Where the records below have a line with "elements", that line is to be copied.

--- Source information Enclosed Below ---

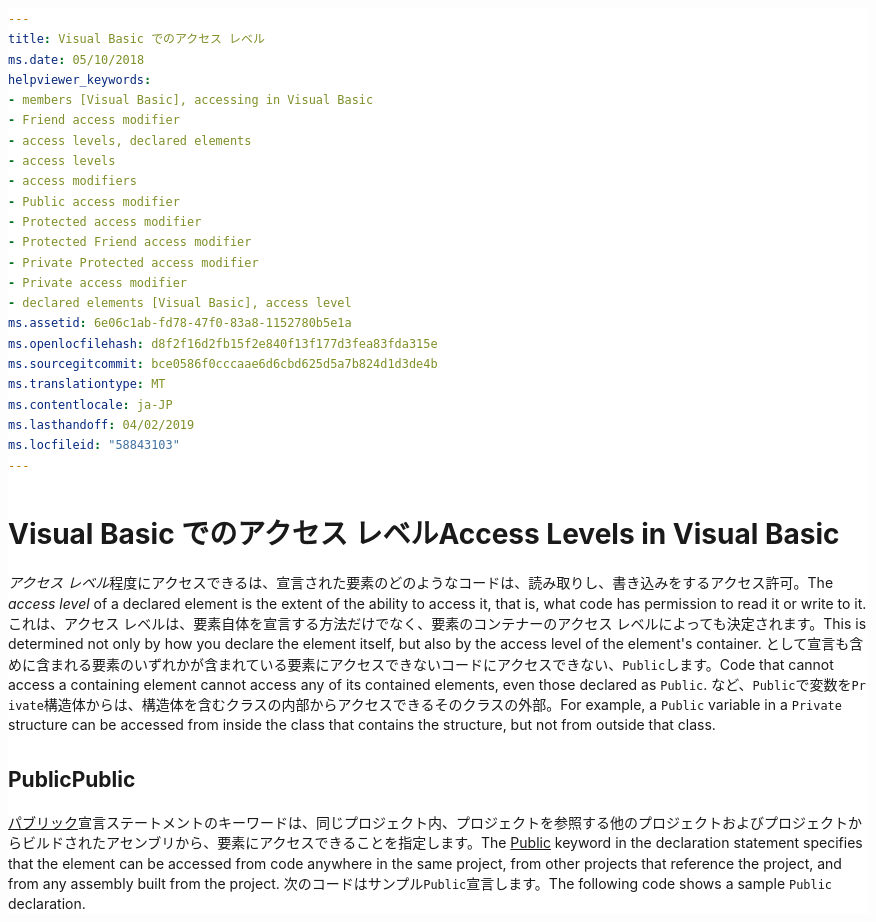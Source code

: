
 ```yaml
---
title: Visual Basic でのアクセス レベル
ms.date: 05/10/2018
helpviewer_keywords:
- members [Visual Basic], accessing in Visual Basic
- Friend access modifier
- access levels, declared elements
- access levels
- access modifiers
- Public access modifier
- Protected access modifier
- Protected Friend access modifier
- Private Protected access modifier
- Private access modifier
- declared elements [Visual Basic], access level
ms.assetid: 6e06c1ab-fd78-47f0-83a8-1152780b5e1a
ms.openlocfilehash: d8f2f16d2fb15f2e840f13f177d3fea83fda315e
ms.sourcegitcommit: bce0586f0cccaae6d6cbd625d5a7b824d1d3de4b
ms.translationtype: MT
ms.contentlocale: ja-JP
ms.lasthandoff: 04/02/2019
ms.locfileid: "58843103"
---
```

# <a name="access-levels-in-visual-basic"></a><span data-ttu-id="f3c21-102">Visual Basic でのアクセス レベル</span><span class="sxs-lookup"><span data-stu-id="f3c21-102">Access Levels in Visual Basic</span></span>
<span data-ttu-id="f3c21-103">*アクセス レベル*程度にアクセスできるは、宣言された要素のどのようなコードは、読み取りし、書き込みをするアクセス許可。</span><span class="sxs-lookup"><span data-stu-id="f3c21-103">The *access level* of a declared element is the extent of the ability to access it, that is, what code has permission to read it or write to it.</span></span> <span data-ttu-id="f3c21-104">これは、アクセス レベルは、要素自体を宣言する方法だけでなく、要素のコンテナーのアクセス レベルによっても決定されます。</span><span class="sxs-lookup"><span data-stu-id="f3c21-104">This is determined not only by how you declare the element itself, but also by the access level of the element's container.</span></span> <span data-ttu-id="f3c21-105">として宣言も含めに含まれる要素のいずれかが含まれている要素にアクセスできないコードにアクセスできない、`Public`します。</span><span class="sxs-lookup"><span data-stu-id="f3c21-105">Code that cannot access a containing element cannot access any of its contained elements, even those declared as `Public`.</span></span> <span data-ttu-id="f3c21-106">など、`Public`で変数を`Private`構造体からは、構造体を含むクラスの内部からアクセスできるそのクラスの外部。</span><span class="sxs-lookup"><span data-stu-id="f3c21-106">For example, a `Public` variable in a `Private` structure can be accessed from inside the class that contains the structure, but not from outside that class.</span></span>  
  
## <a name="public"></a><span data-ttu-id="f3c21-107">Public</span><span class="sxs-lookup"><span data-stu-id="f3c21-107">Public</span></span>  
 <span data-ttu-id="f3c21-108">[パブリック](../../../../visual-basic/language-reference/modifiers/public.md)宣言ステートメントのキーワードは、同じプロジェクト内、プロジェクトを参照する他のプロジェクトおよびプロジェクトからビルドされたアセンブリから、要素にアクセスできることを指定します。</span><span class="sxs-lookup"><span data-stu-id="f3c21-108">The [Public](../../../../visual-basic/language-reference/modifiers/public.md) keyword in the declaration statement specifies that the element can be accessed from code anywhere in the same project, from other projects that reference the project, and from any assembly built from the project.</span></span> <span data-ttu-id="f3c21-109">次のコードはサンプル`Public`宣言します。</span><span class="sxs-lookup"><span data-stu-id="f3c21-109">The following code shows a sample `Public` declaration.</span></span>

--- End of Enclosed Source information ---

● Written answer
- access levels, declared elements
- declared elements [Visual Basic], access level
<span data-ttu-id="f3c21-103">*アクセス レベル*程度にアクセスできるは、宣言された要素のどのようなコードは、読み取りし、書き込みをするアクセス許可。</span><span class="sxs-lookup"><span data-stu-id="f3c21-103">The *access level* of a declared element is the extent of the ability to access it, that is, what code has permission to read it or write to it.</span></span> <span data-ttu-id="f3c21-104">これは、アクセス レベルは、要素自体を宣言する方法だけでなく、要素のコンテナーのアクセス レベルによっても決定されます。</span><span class="sxs-lookup"><span data-stu-id="f3c21-104">This is determined not only by how you declare the element itself, but also by the access level of the element's container.</span></span> <span data-ttu-id="f3c21-105">として宣言も含めに含まれる要素のいずれかが含まれている要素にアクセスできないコードにアクセスできない、`Public`します。</span><span class="sxs-lookup"><span data-stu-id="f3c21-105">Code that cannot access a containing element cannot access any of its contained elements, even those declared as `Public`.</span></span> <span data-ttu-id="f3c21-106">など、`Public`で変数を`Private`構造体からは、構造体を含むクラスの内部からアクセスできるそのクラスの外部。</span><span class="sxs-lookup"><span data-stu-id="f3c21-106">For example, a `Public` variable in a `Private` structure can be accessed from inside the class that contains the structure, but not from outside that class.</span></span>  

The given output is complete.